A comprehensive, modular stress-testing suite designed for high-performance MQTT brokers. Developed in Python
with uv, it validates latency, concurrency, and
stability thresholds.
The ProtoMQ Benchmarking Suite was built with a critical realization: performance validation is universal. While developed alongside ProtoMQ, the suite is entirely decoupled from the server implementation.
It uses standard MQTT protocols to interact with any broker, making it a valuable tool for testing any MQTT implementation (Mosquitto, EMQX, Vernemq, etc.) against the same rigorous scenarios used to optimize ProtoMQ.
Each benchmark targets a specific stress vector, from connection churn to payload size variance.
Verifies sub-millisecond round-trip latency under steady-state load with 100+ concurrent connections.
Metrics: p50/p99 Latency, Connection Time, Memory (RSS)
Simulates 10,000 clients connecting in bursts and publishing simultaneously. Tests massive fan-out and connection pressure.
Metrics: Fan-out Time, Connection Failures, Message Loss, Peak CPU/Memory
10-minute endurance test at 10,000 msg/s.

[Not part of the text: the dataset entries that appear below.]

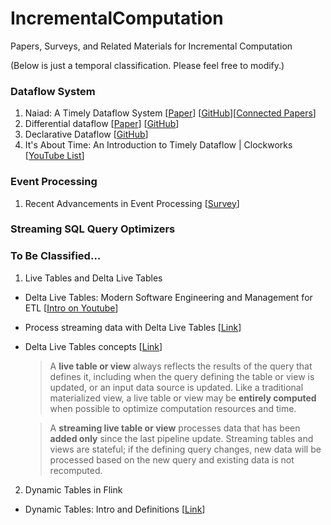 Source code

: # IncrementalComputation
Papers, Surveys, and Related Materials for Incremental Computation

(Below is just a temporal classification. Please feel free to modify.)

### Dataflow System 
1. Naiad: A Timely Dataflow System [[Paper](https://dl.acm.org/doi/pdf/10.1145/2517349.2522738)] [[GitHub](https://github.com/frankmcsherry/timely-dataflow)][[Connected Papers](https://www.connectedpapers.com/main/98ca08bdb4092d59ef6efcedf8003239f89cf58f/Naiad%3A-a-timely-dataflow-system/graph)]
2. Differential dataflow [[Paper](http://michaelisard.com/pubs/differentialdataflow.pdf)] [[GitHub](https://github.com/TimelyDataflow/differential-dataflow)]
3. Declarative Dataflow [[GitHub](https://github.com/comnik/declarative-dataflow)]
4. It's About Time: An Introduction to Timely Dataflow | Clockworks [[YouTube List](https://www.youtube.com/watch?v=ZN7nOwJTSZ0&list=PLqs87sfbAM0EESOXJN0rP_hRHu3hRANcb&index=1)]

### Event Processing
1. Recent Advancements in Event Processing [[Survey](https://dl.acm.org/doi/pdf/10.1145/3170432)]

### Streaming SQL Query Optimizers

### To Be Classified...
1. Live Tables and Delta Live Tables
* Delta Live Tables: Modern Software Engineering and Management for ETL [[Intro on Youtube](https://www.youtube.com/watch?v=zo6K6g2jfqY)]
* Process streaming data with Delta Live Tables [[Link](https://learn.microsoft.com/en-us/azure/databricks/workflows/delta-live-tables/delta-live-tables-incremental-data)]
* Delta Live Tables concepts [[Link](https://docs.databricks.com/workflows/delta-live-tables/delta-live-tables-concepts.html)]
  > A __live table or view__ always reflects the results of the query that defines it, including when the query defining the table or view is updated, or an input data source is updated. Like a traditional materialized view, a live table or view may be __entirely computed__ when possible to optimize computation resources and time.
  
  > A __streaming live table or view__ processes data that has been __added only__ since the last pipeline update. Streaming tables and views are stateful; if the defining query changes, new data will be processed based on the new query and existing data is not recomputed.
2. Dynamic Tables in Flink
* Dynamic Tables: Intro and Definitions [[Link](https://nightlies.apache.org/flink/flink-docs-master/docs/dev/table/concepts/dynamic_tables/)]
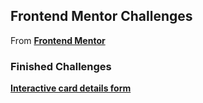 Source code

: ## Frontend Mentor Challenges

From [**Frontend Mentor**](https://www.frontendmentor.io/)

### Finished Challenges

[**Interactive card details form**](https://bejewelled-pie-231382.netlify.app/)

 
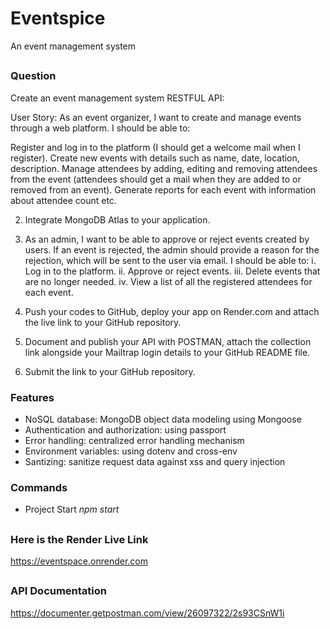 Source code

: # Eventspice
An event management system

##
### Question 
Create an event management system RESTFUL API:

User Story: As an event organizer, I want to create and manage events through a web platform. I should be able to:

Register and log in to the platform (I should get a welcome mail when I register).
Create new events with details such as name, date, location, description.
Manage attendees by adding, editing and removing attendees from the event (attendees should get a mail when they are added to or removed from an event).
Generate reports for each event with information about attendee count etc.

2. Integrate MongoDB Atlas to your application.

3. As an admin, I want to be able to approve or reject events created  by users. If an event is rejected, the admin should provide a reason for the rejection, which will be sent to the user via email. I should be able to: 
     i. Log in to the platform.
    ii. Approve or reject events.
    iii. Delete events that are no longer needed.
    iv. View a list of all the registered attendees for each event.

4. Push your codes to GitHub, deploy your app on Render.com and attach the live link to your GitHub repository.

5. Document and publish your API with POSTMAN, attach the collection link alongside your Mailtrap login details to your GitHub README file. 

6. Submit the link to your GitHub repository.

### Features
- NoSQL database: MongoDB object data modeling using Mongoose
- Authentication and authorization: using passport
- Error handling: centralized error handling mechanism
- Environment variables: using dotenv and cross-env
- Santizing: sanitize request data against xss and query injection

### Commands
- Project Start
  *npm start*

## 
### Here is the Render Live Link
https://eventspace.onrender.com

##
### API Documentation 
https://documenter.getpostman.com/view/26097322/2s93CSnW1i 

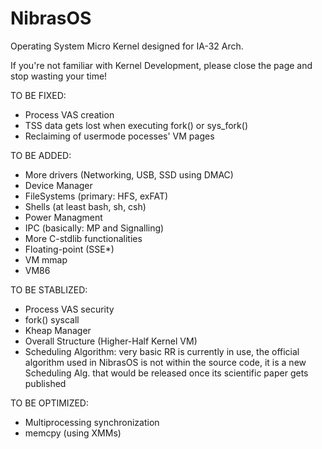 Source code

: # NibrasOS
Operating System Micro Kernel designed for IA-32 Arch.

If you're not familiar with Kernel Development, please close the page and stop wasting your time!

TO BE FIXED:
* Process VAS creation
* TSS data gets lost when executing fork() or sys_fork()
* Reclaiming of usermode pocesses' VM pages

TO BE ADDED:
* More drivers (Networking, USB, SSD using DMAC)
* Device Manager
* FileSystems (primary: HFS, exFAT)
* Shells (at least bash, sh, csh)
* Power Managment
* IPC (basically: MP and Signalling)
* More C-stdlib functionalities
* Floating-point (SSE*)
* VM mmap
* VM86

TO BE STABLIZED:
* Process VAS security
* fork() syscall
* Kheap Manager
* Overall Structure (Higher-Half Kernel VM)
* Scheduling Algorithm: very basic RR is currently in use, the official algorithm used in NibrasOS is not within the source code, it is a new Scheduling Alg. that would be released once its scientific paper gets published

TO BE OPTIMIZED:
* Multiprocessing synchronization
* memcpy (using XMMs)
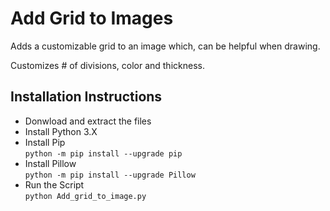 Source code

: # Add Grid to Images

Adds a customizable grid to an image which, can be helpful when drawing.

Customizes # of divisions, color and thickness.

## Installation Instructions

- Donwload and extract the files
- Install Python 3.X
- Install Pip <br>
    `python -m pip install --upgrade pip`
- Install Pillow <br>
    `python -m pip install --upgrade Pillow` 
- Run the Script <br>
    `python Add_grid_to_image.py` 
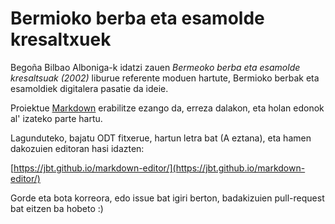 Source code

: # Bermioko berba eta esamolde kresaltxuek #

Begoña Bilbao Alboniga-k idatzi zauen *Bermeoko berba eta esamolde kresaltsuak (2002)* liburue referente moduen hartute, Bermioko berbak eta esamoldiek digitalera pasatie da ideie.

Proiektue [Markdown](https://en.wikipedia.org/wiki/Markdown) erabilitze ezango da, erreza dalakon, eta holan edonok al' izateko parte hartu.

Lagunduteko, bajatu ODT fitxerue, hartun letra bat (A eztana), eta hamen dakozuien editoran hasi idazten:

[https://jbt.github.io/markdown-editor/](https://jbt.github.io/markdown-editor/)

Gorde eta bota korreora, edo issue bat igiri berton, badakizuien pull-request bat eitzen ba hobeto :)


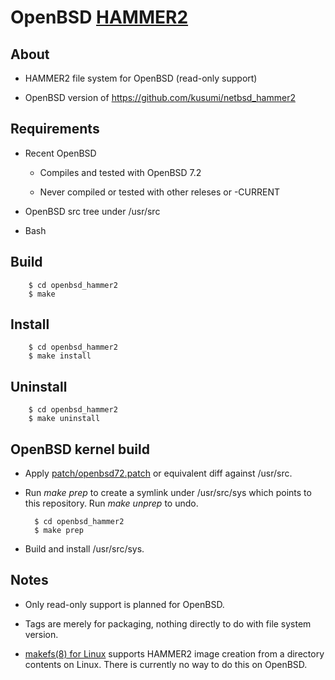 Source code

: OpenBSD [HAMMER2](https://gitweb.dragonflybsd.org/dragonfly.git/blob/HEAD:/sys/vfs/hammer2/DESIGN)
========

## About

+ HAMMER2 file system for OpenBSD (read-only support)

+ OpenBSD version of https://github.com/kusumi/netbsd_hammer2

## Requirements

+ Recent OpenBSD

    + Compiles and tested with OpenBSD 7.2

    + Never compiled or tested with other releses or -CURRENT

+ OpenBSD src tree under /usr/src

+ Bash

## Build

        $ cd openbsd_hammer2
        $ make

## Install

        $ cd openbsd_hammer2
        $ make install

## Uninstall

        $ cd openbsd_hammer2
        $ make uninstall

## OpenBSD kernel build

+ Apply [patch/openbsd72.patch](patch/openbsd72.patch) or equivalent diff against /usr/src.

+ Run *make prep* to create a symlink under /usr/src/sys which points to this repository. Run *make unprep* to undo.

        $ cd openbsd_hammer2
        $ make prep

+ Build and install /usr/src/sys.

## Notes

+ Only read-only support is planned for OpenBSD.

+ Tags are merely for packaging, nothing directly to do with file system version.

+ [makefs(8) for Linux](https://github.com/kusumi/makefs) supports HAMMER2 image creation from a directory contents on Linux. There is currently no way to do this on OpenBSD.
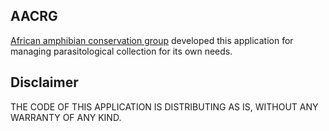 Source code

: AACRG
------------

[African amphibian conservation group](http://natural-sciences.nwu.ac.za/african-amphibian-conservation-research-group/aacrg-about) developed this application for managing parasitological collection for its own needs.

Disclaimer
------------
THE CODE OF THIS APPLICATION IS DISTRIBUTING AS IS, WITHOUT ANY WARRANTY OF ANY KIND.
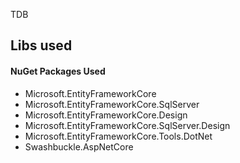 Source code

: TDB

## Libs used

#### NuGet Packages Used
- Microsoft.EntityFrameworkCore
- Microsoft.EntityFrameworkCore.SqlServer
- Microsoft.EntityFrameworkCore.Design
- Microsoft.EntityFrameworkCore.SqlServer.Design
- Microsoft.EntityFrameworkCore.Tools.DotNet
- Swashbuckle.AspNetCore

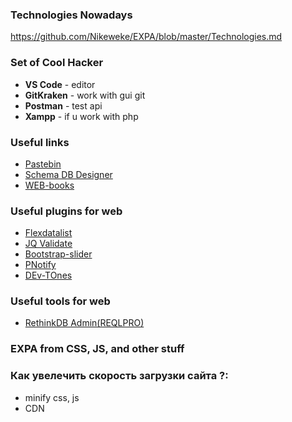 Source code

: ### Technologies Nowadays
https://github.com/Nikeweke/EXPA/blob/master/Technologies.md

### Set of Cool Hacker
* **VS Code** - editor
* **GitKraken** - work with gui git 
* **Postman** - test api
* **Xampp** - if u work with php

### Useful links
* [Pastebin](https://pastebin.com/)
* [Schema DB Designer](http://dbdesigner.net/designer)
* [WEB-books](http://webbooks.com.ua/books-main/dizajn/)


### Useful plugins for web
* [Flexdatalist](http://projects.sergiodinislopes.pt/flexdatalist/)
* [JQ Validate](https://jqueryvalidation.org/validate/)
* [Bootstrap-slider](http://seiyria.com/bootstrap-slider/)
* [PNotify](http://sciactive.com/pnotify/#demos-simple)
* [DEv-TOnes](http://rcptones.com/dev_tones/)

### Useful tools for web
* [RethinkDB Admin(REQLPRO)](http://reqlpro.com/#downloads)


### EXPA from CSS, JS, and other stuff
### Как увелечить скорость загрузки сайта ?:
* minify css, js
* CDN

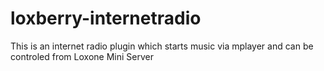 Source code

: # loxberry-internetradio
This is an internet radio plugin which starts music via mplayer and can be controled from Loxone Mini Server
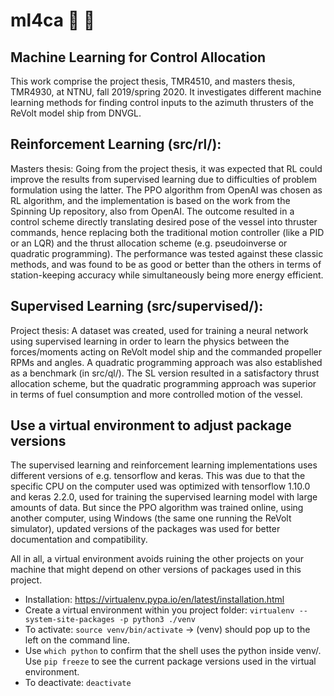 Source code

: # ml4ca :speedboat: :space_invader:
## Machine Learning for Control Allocation

This work comprise the project thesis, TMR4510, and masters thesis, TMR4930, at NTNU, fall 2019/spring 2020. It investigates different machine learning methods for finding control inputs to the azimuth thrusters of the ReVolt model ship from DNVGL.

## Reinforcement Learning (src/rl/):
Masters thesis: Going from the project thesis, it was expected that RL could improve the results from supervised learning due to difficulties of problem formulation using the latter. The PPO algorithm from OpenAI was chosen as RL algorithm, and the implementation is based on the work from the Spinning Up repository, also from OpenAI. The outcome resulted in a control scheme directly translating desired pose of the vessel into thruster commands, hence replacing both the traditional motion controller (like a PID or an LQR) and the thrust allocation scheme (e.g. pseudoinverse or quadratic programming). The performance was tested against these classic methods, and was found to be as good or better than the others in terms of station-keeping accuracy while simultaneously being more energy efficient.

## Supervised Learning (src/supervised/):
Project thesis: A dataset was created, used for training a neural network using supervised learning in order to learn the physics between the forces/moments acting on ReVolt model ship and the commanded propeller RPMs and angles. A quadratic programming approach was also established as a benchmark (in src/ql/). The SL version resulted in a satisfactory thrust allocation scheme, but the quadratic programming approach was superior in terms of fuel consumption and more controlled motion of the vessel.

## Use a virtual environment to adjust package versions

The supervised learning and reinforcement learning implementations uses different versions of e.g. tensorflow and keras. This was due to that the specific CPU on the computer used was optimized with tensorflow 1.10.0 and keras 2.2.0, used for training the supervised learning model with large amounts of data. But since the PPO algorithm was trained online, using another computer, using Windows (the same one running the ReVolt simulator), updated versions of the packages was used for better documentation and compatibility.

All in all, a virtual environment avoids ruining the other projects on your machine that might depend on other versions of packages used in this project.

- Installation: https://virtualenv.pypa.io/en/latest/installation.html
- Create a virtual environment within you project folder: `virtualenv --system-site-packages -p python3 ./venv`
- To activate: `source venv/bin/activate` -> (venv) should pop up to the left on the command line.
- Use `which python` to confirm that the shell uses the python inside venv/. Use `pip freeze` to see the current package versions used in the virtual environment.
- To deactivate: `deactivate` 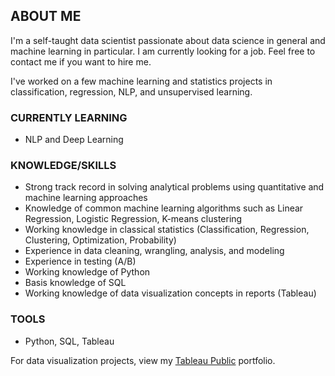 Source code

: ## ABOUT ME

I'm a self-taught data scientist passionate about data science in general and machine learning in particular. I am currently looking for a job. Feel free to contact me if you want to hire me. 

I've worked on a few machine learning and statistics projects in classification, regression, NLP, and unsupervised learning.

### CURRENTLY LEARNING

* NLP and Deep Learning

### KNOWLEDGE/SKILLS

* Strong track record in solving analytical problems using quantitative and machine learning approaches
* Knowledge of common machine learning algorithms such as Linear Regression, Logistic Regression, K-means clustering
* Working knowledge in classical statistics (Classification, Regression, Clustering, Optimization, Probability)
* Experience in data cleaning, wrangling, analysis, and modeling
* Experience in testing (A/B)
* Working knowledge of Python
* Basis knowledge of SQL
* Working knowledge of data visualization concepts in reports (Tableau) 

### TOOLS

* Python, SQL, Tableau


For data visualization projects, view my [Tableau Public](https://public.tableau.com/app/profile/kelvin.lam6956) portfolio.
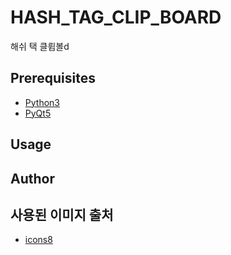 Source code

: # HASH_TAG_CLIP_BOARD
해쉬 택 클륍볼d

## Prerequisites 

- [Python3](https://www.python.org/downloads/)
- [PyQt5](https://pypi.org/project/PyQt5/https://www.tensorflow.org/)

## Usage

## Author

## 사용된 이미지 출처
- [icons8](https://icons8.com/icons)
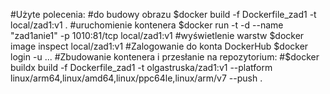
#Użyte polecenia: 
#do budowy obrazu $docker build -f Dockerfile_zad1 -t local/zad1:v1 .
#uruchomienie kontenera $docker run -t -d --name "zad1anie1" -p 1010:81/tcp local/zad1:v1
#wyświetlenie warstw $docker image inspect local/zad1:v1
#Zalogowanie do konta DockerHub $docker login -u ...
#Zbudowanie kontenera i przesłanie na repozytorium:
#$docker buildx build -f Dockerfile_zad1 -t olgastruska/zad1:v1 --platform linux/arm64,linux/amd64,linux/ppc64le,linux/arm/v7 --push .
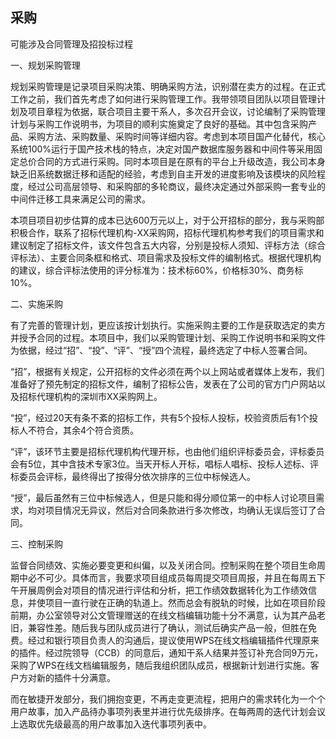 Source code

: ## 采购

可能涉及合同管理及招投标过程

一、规划采购管理

规划采购管理是记录项目采购决策、明确采购方法，识别潜在卖方的过程。在正式工作之前，我们首先考虑了如何进行采购管理工作。我带领项目团队以项目管理计划及项目章程为依据，联合项目主要干系人，多次召开会议，讨论编制了采购管理计划与采购工作说明书，为项目的顺利实施奠定了良好的基础。其中包含采购产品、采购方法、采购数量、采购时间等详细内容。考虑到本项目国产化替代，核心系统100%运行于国产技术栈的特点，决定对国产数据库服务器和中间件等采用固定总价合同的方式进行采购。同时本项目是在原有的平台上升级改造，我公司本身缺乏旧系统数据迁移和适配的经验，考虑到自主开发的进度影响及该模块的风险程度，经过公司高层领导、和采购部的多轮商议，最终决定通过外部采购一套专业的中间件迁移工具来满足公司的需求。

本项目项目初步估算的成本已达600万元以上，对于公开招标的部分，我与采购部积极合作，联系了招标代理机构-XX采购网，招标代理机构参考我们的项目需求和建议制定了招标文件，该文件包含五大内容，分别是投标人须知、评标方法（综合评标法）、主要合同条框和格式、项目需求及投标文件的编制格式。根据代理机构的建议，综合评标法使用的评分标准为：技术标60%，价格标30%、商务标10%。

二、实施采购

有了完善的管理计划，更应该按计划执行。实施采购主要的工作是获取选定的卖方并授予合同的过程。本项目中，我们以采购管理计划、采购工作说明书和采购文件为依据，经过“招”、“投”、“评”、“授”四个流程，最终选定了中标人签署合同。

“招”，根据有关规定，公开招标的文件必须在两个以上网站或者媒体上发布，我们准备好了预先制定的招标文件，编制了招标公告，发表在了公司的官方门户网站以及招标代理机构的深圳市XX采购网上。

“投”，经过20天有条不紊的招标工作，共有5个投标人投标，校验资质后有1个投标人不符合，其余4个符合资质。

“评”，该环节主要是招标代理机构代理开标，也由他们组织评标委员会，评标委员会有5位，其中含技术专家3位。当天开标人开标，唱标人唱标、投标人述标、评标委员会评标，最终得出了按得分依次排序的三位中标候选人。

“授”，最后虽然有三位中标候选人，但是只能和得分顺位第一的中标人讨论项目需求，均对项目情况无异议，然后对合同条款进行多次修改，均确认无误后签订了合同。

三、控制采购

监督合同绩效、实施必要变更和纠偏，以及关闭合同。控制采购在整个项目生命周期中必不可少。具体而言，我要求项目组成员每周提交项目周报，并且在每周五下午开展周例会对项目的情况进行评估和分析，把工作绩效数据转化为工作绩效信息，并使项目一直行驶在正确的轨道上。然而总会有脱轨的时候，比如在项目阶段前期，办公室领导对公文管理赠送的在线文档编辑功能十分不满意，认为其产品老旧，兼容性差。随后我与团队成员进行了确认，测试后确实产品一般，但胜在免费。经过和银行项目负责人的沟通后，提议使用WPS在线文档编辑插件代理原来的插件。经过院领导（CCB）的同意后，通知干系人结果并签订补充合同9万元，采购了WPS在线文档编辑服务，随后我组织团队成员，根据新计划进行实施。客户方对新的插件十分满意。

而在敏捷开发部分，我们拥抱变更，不再走变更流程，把用户的需求转化为一个个用户故事，加入产品待办事项列表里并进行优先级排序。在每两周的迭代计划会议上选取优先级最高的用户故事加入迭代事项列表中。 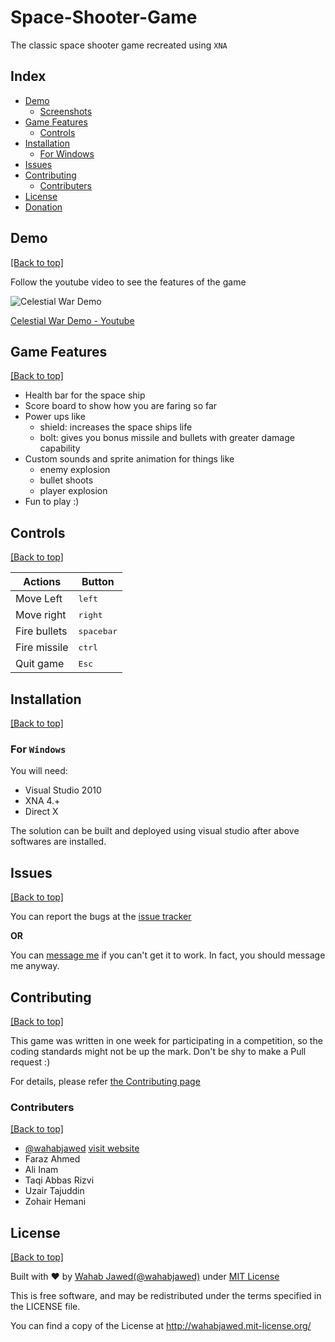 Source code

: # Space-Shooter-Game
The classic space shooter game recreated using `XNA`

## Index

- [Demo](https://github.com/wahabjawed/Space-Shooter-Game#demo)
  - [Screenshots](https://github.com/wahabjawed/Space-Shooter-Game#screenshots)
- [Game Features](https://github.com/wahabjawed/Space-Shooter-Game#game-features)
  - [Controls](https://github.com/wahabjawed/Space-Shooter-Game#controls)
- [Installation](https://github.com/wahabjawed/Space-Shooter-Game#installation)
  - [For Windows](https://github.com/wahabjawed/Space-Shooter-Game#for-windows)
- [Issues](https://github.com/wahabjawed/Space-Shooter-Game#issues)
- [Contributing](https://github.com/wahabjawed/Space-Shooter-Game#contributing)
  - [Contributers](https://github.com/wahabjawed/Space-Shooter-Game#contributers)
- [License](https://github.com/wahabjawed/Space-Shooter-Game#license)
- [Donation](https://github.com/wahabjawed/Space-Shooter-Game#donation)


## Demo

[[Back to top]](https://github.com/wahabjawed/Space-Shooter-Game#index)

Follow the youtube video to see the features of the game

![Celestial War Demo](https://media.giphy.com/media/3o6vXS6RUeY84PnP56/giphy.gif)

[Celestial War Demo - Youtube](https://www.youtube.com/watch?v=miSs1kjpPyU)


## Game Features

[[Back to top]](https://github.com/wahabjawed/Space-Shooter-Game#index)

- Health bar for the space ship
- Score board to show how you are faring so far
- Power ups like
  - shield: increases the space ships life
  - bolt: gives you bonus missile and bullets with greater damage capability
- Custom sounds and sprite animation for things like
  - enemy explosion
  - bullet shoots
  - player explosion
- Fun to play :)

## Controls

[[Back to top]](https://github.com/wahabjawed/Space-Shooter-Game#index)

| Actions      | Button              |
|--------------|---------------------|
| Move Left    | <kbd>left</kbd>     |
| Move right   | <kbd>right</kbd>    |
| Fire bullets | <kbd>spacebar</kbd> |
| Fire missile | <kbd>ctrl</kbd>     |
| Quit game    | <kbd>Esc</kbd>      |

## Installation

[[Back to top]](https://github.com/wahabjawed/Space-Shooter-Game#index)

### For `Windows`

You will need:
- Visual Studio 2010
- XNA 4.+
- Direct X

The solution can be built and deployed using visual studio after above softwares are installed.

## Issues

[[Back to top]](https://github.com/wahabjawed/Space-Shooter-Game#index)

You can report the bugs at the [issue tracker](https://github.com/wahabjawed/Space-Shooter-Game/issues)

**OR**

You can [message me](https://www.facebook.com/wahab.jawed) if you can't get it to work. In fact, you should message me anyway.

## Contributing

[[Back to top]](https://github.com/wahabjawed/Space-Shooter-Game#index)

This game was written in one week for participating in a competition, so the coding standards might not be up the mark. Don't be shy to make a Pull request :)

For details, please refer [the Contributing page](https://github.com/wahabjawed/Space-Shooter-Game/blob/master/CONTRIBUTING.rst)

### Contributers

[[Back to top]](https://github.com/wahabjawed/Space-Shooter-Game#index)

- [@wahabjawed](https://github.com/wahabjawed/)   [visit website](http://wahabjawed.avialdo.com)
- Faraz Ahmed
- Ali Inam
- Taqi Abbas Rizvi
- Uzair Tajuddin
- Zohair Hemani

## License

[[Back to top]](https://github.com/wahabjawed/Space-Shooter-Game#index)

Built with ♥ by [Wahab Jawed](http://wahabjawed.avialdo.com)[(@wahabjawed)](https://www.facebook.com/wahab.jawed) under [MIT License](http://wahabjawed.mit-license.org)

This is free software, and may be redistributed under the terms specified in the LICENSE file.

You can find a copy of the License at http://wahabjawed.mit-license.org/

Monitors for long-term stability and performance degradation.
Metrics: Messages/sec, p99 Latency Stability, Memory Growth, Avg CPU
Stress-tests the topic matching engine with complex overlapping patterns like sensor/+/temp.
Metrics: Topic Matching Latency (µs), Routing Correctness, Peak Memory
Compares binary vs JSON processing overhead. Measures efficiency gains of the Protobuf layer.
Metrics: Bandwidth Savings %, Decoding Latency, CPU Overhead
100,000 rapid connect/disconnect cycles. Essential for detecting socket leaks in edge/mobile scenarios.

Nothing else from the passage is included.